Cannabis e psicose estão relacionadas, e estamos um passo mais perto de entender como

(Olga Tsareva / fonte / Getty Images)

É difícil argumentar com a ciência; décadas de pesquisa tornaram quase incontroverso que o uso de cannabis e o surgimento de esquizofrenia e psicose em algumas pessoas estão ligados, em algum nível.

Qual é esse nível e como esse relacionamento funciona não é tão fácil de desvendar, com a saúde mental e o uso de drogas comumente presos em um cabo de guerra que torna difícil separar causa e efeito.

De acordo com um novo estudo conduzido por uma equipe de pesquisadores do Centre for Addiction and Mental Health (CAMH) e King’s College London, no Reino Unido, os genes da esquizofrenia podem ser a chave para explicar por que alguns usuários de cannabis desenvolvem psicose enquanto outros não

“Esses resultados são significativos porque são a primeira evidência que vimos de que pessoas geneticamente propensas à psicose podem ser desproporcionalmente afetadas pela cannabis”, disse o psiquiatra do CAMH Michael Wainberg.

A psicose é uma condição séria de saúde mental que afeta a forma como o cérebro constrói uma percepção do mundo ao seu redor.

As consequências podem variar de meramente confusas a absolutamente angustiantes, interpretando ou correlacionando imagens e sons de maneiras que tornam difícil dizer o que é real e o que não é.

Episódios psicóticos – um sintoma chave da depressão grave, transtorno bipolar e esquizofrenia – também podem ser induzidos por várias substâncias psicoativas, incluindo o composto ativo da cannabis, delta 9-tetrahidrocanabinol (delta9-THC). Na verdade, a pesquisa sugere que aqueles que usaram cannabis têm quase quatro vezes mais probabilidade de sofrer alguma forma de psicose, em comparação com pessoas que se abstiveram.

Mantendo a mente aberta, os mesmos números podem surgir em populações onde pessoas com problemas de saúde mental usam cannabis de forma desproporcional para tratar episódios psicóticos.

No entanto, pesquisas adicionais sugerem que é improvável que a automedicação desempenhe um papel significativo nessa relação, com estudos constatando que a maioria das pessoas começa a usar cannabis não para tratar os sintomas da psicose, mas simplesmente para ficar alta.

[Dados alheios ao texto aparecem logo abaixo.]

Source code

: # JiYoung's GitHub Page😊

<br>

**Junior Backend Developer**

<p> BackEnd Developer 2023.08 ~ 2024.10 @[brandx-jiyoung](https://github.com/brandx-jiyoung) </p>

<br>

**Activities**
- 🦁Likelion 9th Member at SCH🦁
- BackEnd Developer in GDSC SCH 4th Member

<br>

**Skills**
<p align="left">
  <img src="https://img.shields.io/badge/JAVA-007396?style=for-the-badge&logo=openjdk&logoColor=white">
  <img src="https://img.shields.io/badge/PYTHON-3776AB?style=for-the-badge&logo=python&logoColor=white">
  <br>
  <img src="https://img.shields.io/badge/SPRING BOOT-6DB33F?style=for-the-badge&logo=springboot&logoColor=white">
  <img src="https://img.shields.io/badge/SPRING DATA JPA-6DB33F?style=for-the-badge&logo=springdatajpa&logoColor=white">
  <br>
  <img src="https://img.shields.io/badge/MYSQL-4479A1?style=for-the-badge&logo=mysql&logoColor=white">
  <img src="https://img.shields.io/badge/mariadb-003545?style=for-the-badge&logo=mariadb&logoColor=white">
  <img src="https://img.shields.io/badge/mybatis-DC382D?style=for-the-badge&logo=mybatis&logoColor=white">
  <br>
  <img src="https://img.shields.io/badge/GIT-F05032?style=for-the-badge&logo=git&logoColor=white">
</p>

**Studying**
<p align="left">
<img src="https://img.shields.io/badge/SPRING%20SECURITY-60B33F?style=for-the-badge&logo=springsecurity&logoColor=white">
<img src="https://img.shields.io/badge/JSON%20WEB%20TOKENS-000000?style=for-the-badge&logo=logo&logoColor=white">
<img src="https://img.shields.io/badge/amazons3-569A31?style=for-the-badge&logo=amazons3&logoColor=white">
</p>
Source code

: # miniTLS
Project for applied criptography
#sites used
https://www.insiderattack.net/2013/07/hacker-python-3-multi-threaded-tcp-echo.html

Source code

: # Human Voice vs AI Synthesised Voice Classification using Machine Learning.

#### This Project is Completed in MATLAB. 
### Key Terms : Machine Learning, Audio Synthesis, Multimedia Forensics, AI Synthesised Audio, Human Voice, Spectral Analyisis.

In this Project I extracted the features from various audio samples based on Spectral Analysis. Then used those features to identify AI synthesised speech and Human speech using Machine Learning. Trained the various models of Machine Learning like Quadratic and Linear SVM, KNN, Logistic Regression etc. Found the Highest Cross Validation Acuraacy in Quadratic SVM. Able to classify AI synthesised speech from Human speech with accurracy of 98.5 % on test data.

Mesmo ao controlar os transtornos de personalidade e o uso de antipsicóticos, o risco permanece, tornando mais difícil refutar o fato de que a cannabis parece ser o gatilho para experiências de psicose.

Ainda assim, visto de uma perspectiva diferente, a maioria das pessoas que usam cannabis nunca chega perto de experimentar um episódio psicótico, tornando importante descobrir exatamente onde estão as diferenças.

Usando 100.000 registros de participantes do UK Biobank, os cientistas por trás deste último estudo analisaram a relação entre genética, uso de cannabis e experiências psicóticas.

Os registros continham detalhes sobre a frequência do uso anterior de cannabis e experiências de alucinações auditivas ou visuais, delírios de perseguição ou delírios de referência. Crucialmente, o Biobank também forneceu evidências de mutações importantes em genes associados à esquizofrenia, dando à equipe uma pontuação que indica a probabilidade de desenvolver esquizofrenia.

No total, pouco mais de 4 por cento dos registros sem relato de uso de cannabis apresentaram algum tipo de experiência delirante ou alucinatória. Este número saltou para 7 por cento para aqueles que usaram cannabis no passado, um resultado que não é nenhuma surpresa real.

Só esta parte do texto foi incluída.